# Acer Travelmate 290 model CL 51 laptop



## cm_shahbaz (Apr 23, 2009)

I recently was given an Acer Travelmate 290 model CL 51 laptop. but i face a problem i.e when i turn on it it become hang initially or after some time. by mean LCD of labtop glow but cant display any thing . however it only display setup initially before hanging after hanging it cant display operating system as well as bios setting when i restart the laptop the same problem accure after initialization of ROM 
kindly help me to highlight the rectification of the same problems i.e on mother board or operating system (however i reinstall microsoft XP operating system so many time but i cant resolve the said matter )

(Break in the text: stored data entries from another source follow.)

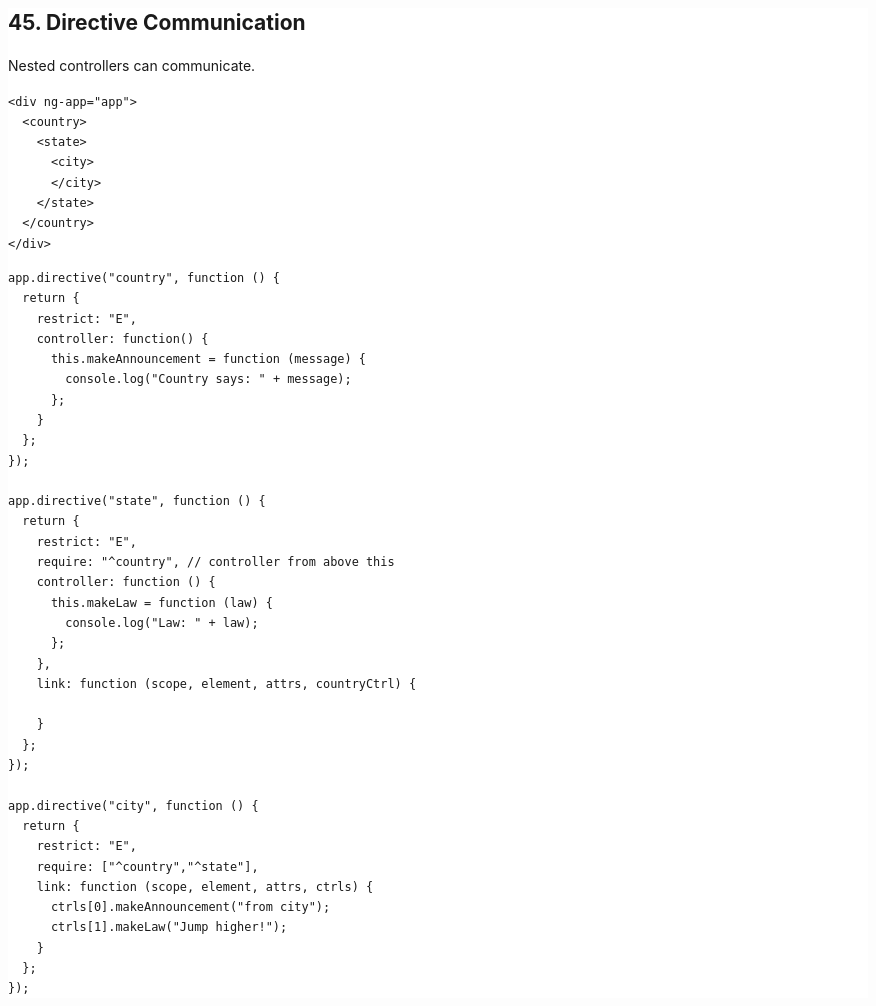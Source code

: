 ## 45. Directive Communication
Nested controllers can communicate.
```
<div ng-app="app">
  <country>
    <state>
      <city>
      </city>
    </state>
  </country>
</div>
```

```
app.directive("country", function () {
  return {
    restrict: "E",
    controller: function() {
      this.makeAnnouncement = function (message) {
        console.log("Country says: " + message);
      };
    }
  };
});

app.directive("state", function () {
  return {
    restrict: "E",
    require: "^country", // controller from above this
    controller: function () {
      this.makeLaw = function (law) {
        console.log("Law: " + law);
      };
    },
    link: function (scope, element, attrs, countryCtrl) {

    }
  };
});

app.directive("city", function () {
  return {
    restrict: "E",
    require: ["^country","^state"],
    link: function (scope, element, attrs, ctrls) {
      ctrls[0].makeAnnouncement("from city");
      ctrls[1].makeLaw("Jump higher!");
    }
  };
});
```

HOW I CAN rectify VGA ON laptop ACER TRAVELMate 290 in case of mother board vga is found faulty isnt any way to mount a external vga on the same board


----------



## TriggerFinger (Jan 30, 2008)

Try using a new RAM.

As for the VGA question... no, if motherboard is dead, no way for you to use VGA monitor.


----------



## cm_shahbaz (Apr 23, 2009)

isnt any way to disable vga of laptop what?


----------



## TriggerFinger (Jan 30, 2008)

I must apologize but I do not understand exactly what you mean. Can you be more specific?


----------